Google’s Gemini may have been able to put one leg up against its rivals after AI chatbot’s new "nano-banana" image tool has taken the online world by storm, flooding feeds with toy-like 3D figurines and Bollywood-style edits.
The trend has spread like wildfire from India to the U.S., spawning millions of creations, tutorials, and how-tos.
The numbers have been impressive, to say the least, with Gemini logging 12.6 million downloads so far in September, up 45 percent month-over-month following the late-August launch of nano-banana.
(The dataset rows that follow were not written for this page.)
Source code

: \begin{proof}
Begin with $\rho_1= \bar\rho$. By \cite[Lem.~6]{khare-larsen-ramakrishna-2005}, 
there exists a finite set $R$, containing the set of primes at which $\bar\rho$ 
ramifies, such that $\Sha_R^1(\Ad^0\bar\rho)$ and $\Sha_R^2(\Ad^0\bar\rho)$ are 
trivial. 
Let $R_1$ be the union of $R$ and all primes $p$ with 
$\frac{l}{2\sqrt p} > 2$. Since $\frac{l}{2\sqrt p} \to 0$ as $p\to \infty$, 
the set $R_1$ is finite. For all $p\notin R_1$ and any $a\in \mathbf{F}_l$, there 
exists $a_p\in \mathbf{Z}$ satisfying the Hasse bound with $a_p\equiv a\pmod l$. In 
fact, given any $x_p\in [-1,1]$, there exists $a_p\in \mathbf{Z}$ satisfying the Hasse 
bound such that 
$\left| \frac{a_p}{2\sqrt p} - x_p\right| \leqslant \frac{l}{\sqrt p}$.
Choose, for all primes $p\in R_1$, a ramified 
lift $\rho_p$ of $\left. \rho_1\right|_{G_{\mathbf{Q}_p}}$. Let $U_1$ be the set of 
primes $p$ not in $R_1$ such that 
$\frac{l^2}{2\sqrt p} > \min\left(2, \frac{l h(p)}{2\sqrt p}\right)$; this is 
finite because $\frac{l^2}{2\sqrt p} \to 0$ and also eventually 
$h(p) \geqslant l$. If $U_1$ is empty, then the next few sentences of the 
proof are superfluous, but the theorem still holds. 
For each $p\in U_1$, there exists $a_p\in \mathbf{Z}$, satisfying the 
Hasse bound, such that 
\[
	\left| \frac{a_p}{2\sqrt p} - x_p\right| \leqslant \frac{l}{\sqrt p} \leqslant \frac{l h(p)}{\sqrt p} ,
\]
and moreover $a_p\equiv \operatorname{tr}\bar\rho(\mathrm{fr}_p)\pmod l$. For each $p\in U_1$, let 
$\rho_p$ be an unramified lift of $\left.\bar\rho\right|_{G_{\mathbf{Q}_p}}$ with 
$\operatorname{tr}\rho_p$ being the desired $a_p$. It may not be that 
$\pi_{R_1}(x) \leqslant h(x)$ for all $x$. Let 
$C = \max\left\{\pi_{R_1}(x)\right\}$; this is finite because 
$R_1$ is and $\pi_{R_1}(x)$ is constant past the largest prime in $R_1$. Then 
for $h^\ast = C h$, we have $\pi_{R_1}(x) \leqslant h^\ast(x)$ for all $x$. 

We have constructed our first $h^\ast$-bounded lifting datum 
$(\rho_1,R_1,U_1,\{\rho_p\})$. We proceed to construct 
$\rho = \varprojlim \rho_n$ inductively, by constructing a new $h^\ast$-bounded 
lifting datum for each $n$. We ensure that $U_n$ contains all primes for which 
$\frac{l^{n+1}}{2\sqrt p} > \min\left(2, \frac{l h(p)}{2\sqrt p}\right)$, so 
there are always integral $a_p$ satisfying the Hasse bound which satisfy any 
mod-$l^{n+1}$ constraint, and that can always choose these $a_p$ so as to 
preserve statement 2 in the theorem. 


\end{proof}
If the momentum holds, the ripple effects will be massive, pointing to a major shakeup in the AI pecking order.
That said, a huge new development suggests Gemini may finally be gaining ground on a familiar foe in the AI race.
Google’s AI app Gemini just ascended to the top of Apple’s App Store in the U.S. and UK, blowing past OpenAI’s ChatGPT and even Meta’s Threads. In the UK, it also edged past Temu, the fastest-growing e-commerce app from PDD Holdings.
The surge stems from Gemini 2.5 Flash Image, aka nano-banana, which launched back in late August.
The tool allows users to "blend multiple images into a single image, maintain character consistency for rich storytelling, make targeted transformations using natural language, and use Gemini's world knowledge to generate and edit images," according to a Google for Developers blog post.
In just a few weeks, users generated north of 500 million images with the app, attracting 23 million new users.
Gemini’s nano-banana wave mirrors earlier viral features, like ChatGPT’s Ghibli-style portraits, highlighting how shareable outputs can spark incredible mass adoption.